Report: Multifamily Housing in NYC and Other Urban Areas Remain Vulnerable to Flooding
Three years after Superstorm Sandy devastated parts of New York City, the housing stock in many urban coastal areas remain vulnerable to flooding, according to a report by the NYU Furman Center. The report illustrates the significant design and financial hurdles of retrofitting multifamily housing common to many urban, coastal areas.
The report, Planning for Resilience: The Challenge of Floodproofing Multifamily Housing (PDF), released today, describes the prevalence of multifamily housing in many flood-prone coastal areas.In addition, it notes that FEMA regulations and flood insurance rates will be a driving factor shaping what retrofits building owners undertake, but outlines concrete actions state and local policymakers can take to help promote longer-term resilience planning by multifamily building owners.
Key findings from the report include:
1. Many major U.S. urban areas have a significant share of housing units in multifamily buildings located in their floodplains.
- New York City: The vast majority of housing units in New York City’s floodplains (over 70%) are is in multifamily buildings. The vast majority of these (over 90%) were built prior to the adoption of floodplain maps in 1983.
- Share of multifamily housing stock in 100- and 500-year floodplains: The share of multifamily units as a share of total units in the 100/500-year floodplains varies significantly across the other metro areas included in this study: Miami (37%), Baltimore/Washington D.C. (33%), Boston (23%), Tampa (23%), Houston (16%), Philadelphia (16%), Providence (14%), and Virginia Beach (13%).
- After New York City, Miami is most at-risk: Of the jurisdictions we analyzed, Miami has both the second largest number of multifamily units in the floodplains (over 400,000), and the second largest share of units in the floodplain that are in multifamily buildings (37%).
2. FEMA’s all-or-nothing compliance rules present significant design and financial challenges to implement, leaving multifamily building owners vulnerable to expensive flood insurance premium hikes.
- Base Flood Elevation (BFE) standardElevate everything: In order for a residential building to comply with FEMA regulations, all building systems and living space must be moved above the Base Flood Elevation (BFE). Multifamily buildings may often have residential units, common areas, or mechanical systems located on floors below the BFE. Reconfiguring these buildings can be expensive and complex, and threaten the income of a building.

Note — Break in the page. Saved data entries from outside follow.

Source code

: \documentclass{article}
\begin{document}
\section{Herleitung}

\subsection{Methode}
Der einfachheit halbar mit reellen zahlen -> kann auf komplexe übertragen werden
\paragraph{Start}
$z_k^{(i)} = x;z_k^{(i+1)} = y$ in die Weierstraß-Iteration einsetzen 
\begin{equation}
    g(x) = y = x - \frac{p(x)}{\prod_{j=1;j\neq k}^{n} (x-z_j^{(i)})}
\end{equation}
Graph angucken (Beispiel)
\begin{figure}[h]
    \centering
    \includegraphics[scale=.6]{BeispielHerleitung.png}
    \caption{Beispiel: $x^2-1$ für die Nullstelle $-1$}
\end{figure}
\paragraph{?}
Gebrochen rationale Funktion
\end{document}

- Financial challenges of retrofitting: Flood retrofits can be expensive and hard to finance, particularly in multifamily buildings serving low- and moderate-income households. Government-subsidized buildings (such as NYCHA properties) may face additional hurdles because of the rigid regulatory structures requirements that govern them
3. While FEMA regulations and flood insurance rates will be a driving factor shaping what retrofits building owners undertake, state and local governments can take important steps to help multifamily buidlings adapt for resilience.

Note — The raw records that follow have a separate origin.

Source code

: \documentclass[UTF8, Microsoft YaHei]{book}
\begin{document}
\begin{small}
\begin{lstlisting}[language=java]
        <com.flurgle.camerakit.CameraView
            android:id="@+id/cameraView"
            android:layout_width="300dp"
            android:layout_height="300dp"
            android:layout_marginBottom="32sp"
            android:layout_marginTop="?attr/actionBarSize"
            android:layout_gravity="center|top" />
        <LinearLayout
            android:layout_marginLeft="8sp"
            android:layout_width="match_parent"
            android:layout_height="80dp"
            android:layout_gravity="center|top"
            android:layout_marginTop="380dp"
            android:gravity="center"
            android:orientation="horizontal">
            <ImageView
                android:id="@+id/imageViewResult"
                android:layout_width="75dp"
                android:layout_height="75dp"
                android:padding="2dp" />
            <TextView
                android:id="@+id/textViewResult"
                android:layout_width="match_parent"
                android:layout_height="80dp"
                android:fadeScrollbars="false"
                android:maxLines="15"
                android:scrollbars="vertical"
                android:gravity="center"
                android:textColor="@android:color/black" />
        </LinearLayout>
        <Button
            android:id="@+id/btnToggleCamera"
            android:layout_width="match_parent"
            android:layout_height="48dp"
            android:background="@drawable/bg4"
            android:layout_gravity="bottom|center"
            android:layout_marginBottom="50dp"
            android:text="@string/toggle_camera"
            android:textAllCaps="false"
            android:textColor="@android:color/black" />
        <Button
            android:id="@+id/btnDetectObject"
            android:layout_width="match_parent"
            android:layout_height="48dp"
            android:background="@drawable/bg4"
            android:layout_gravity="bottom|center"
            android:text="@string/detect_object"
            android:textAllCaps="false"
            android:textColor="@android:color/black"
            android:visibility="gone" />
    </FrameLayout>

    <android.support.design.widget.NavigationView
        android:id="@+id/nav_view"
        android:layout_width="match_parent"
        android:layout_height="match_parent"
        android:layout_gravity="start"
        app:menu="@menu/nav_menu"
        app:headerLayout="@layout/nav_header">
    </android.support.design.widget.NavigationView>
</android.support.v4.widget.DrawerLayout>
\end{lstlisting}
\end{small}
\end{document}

- Align local regulations with resilience goals: Local governments can make sure that local zoning and building codes provide owners flexibility to implement smart resilience strategies. This might include forward-looking regulations that require buildings to elevate higher than what is currently required by FEMA to take into account the risk of future sea level rise.

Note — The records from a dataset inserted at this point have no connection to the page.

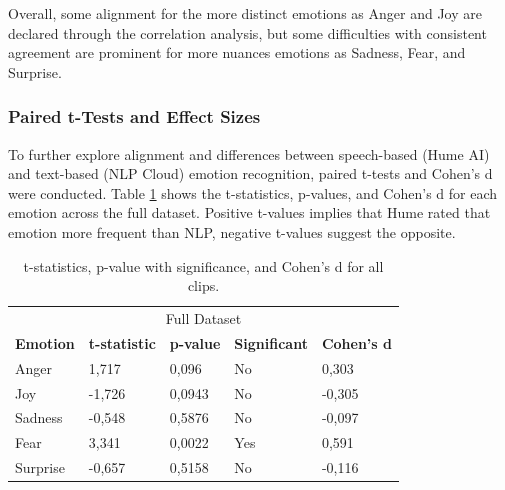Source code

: Overall, some alignment for the more distinct emotions as Anger and Joy are declared through the correlation analysis, but some difficulties with consistent agreement are prominent for more nuances emotions as Sadness, Fear, and Surprise. 

\subsubsection{Paired t-Tests and Effect Sizes}
To further explore alignment and differences between speech-based (Hume AI) and text-based (NLP Cloud) emotion recognition, paired t-tests and Cohen's d were conducted. 
Table \ref{tab:t-test-all} shows the t-statistics, p-values, and Cohen's d for each emotion across the full dataset. Positive t-values implies that Hume rated that emotion more frequent than NLP, negative t-values suggest the opposite.
\begin{table}[!h]
    \centering
    \begin{tabular}{lllll}
    \multicolumn{5}{c}{\cellcolor[HTML]{C0C0C0}Full Dataset}                                                                                                                                                    \\
    \multicolumn{1}{c|}{\textbf{Emotion}} & \multicolumn{1}{c}{\textbf{t-statistic}} & \multicolumn{1}{c}{\textbf{p-value}} & \multicolumn{1}{c}{\textbf{Significant}} & \multicolumn{1}{c}{\textbf{Cohen's d}} \\ \hline
    \multicolumn{1}{l|}{Anger}            & 1,717                                    & 0,096                                & No                                       & 0,303                                  \\
    \multicolumn{1}{l|}{Joy}              & -1,726                                   & 0,0943                               & No                                       & -0,305                                 \\
    \multicolumn{1}{l|}{Sadness}          & -0,548                                   & 0,5876                               & No                                       & -0,097                                 \\
    \multicolumn{1}{l|}{Fear}             & 3,341                                    & 0,0022                               & Yes                                      & 0,591                                  \\
    \multicolumn{1}{l|}{Surprise}         & -0,657                                   & 0,5158                               & No                                       & -0,116                                
    \end{tabular}
    \caption{t-statistics, p-value with significance, and Cohen's d for all clips.}
    \label{tab:t-test-all}
\end{table}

- Help owners understand and plan to mitigate flood risk: Local policymakers should encourage long-term planning as well as make available the technical resources and information needed to plan.
- Help property owners fund retrofits: Local governments should, at a minimum, encourage owners to include resilience upgrades in their long-term capital plans for their buildings, while also looking for ways to help fund resilient retrofits directly through community investment groups or philanthropic organizations.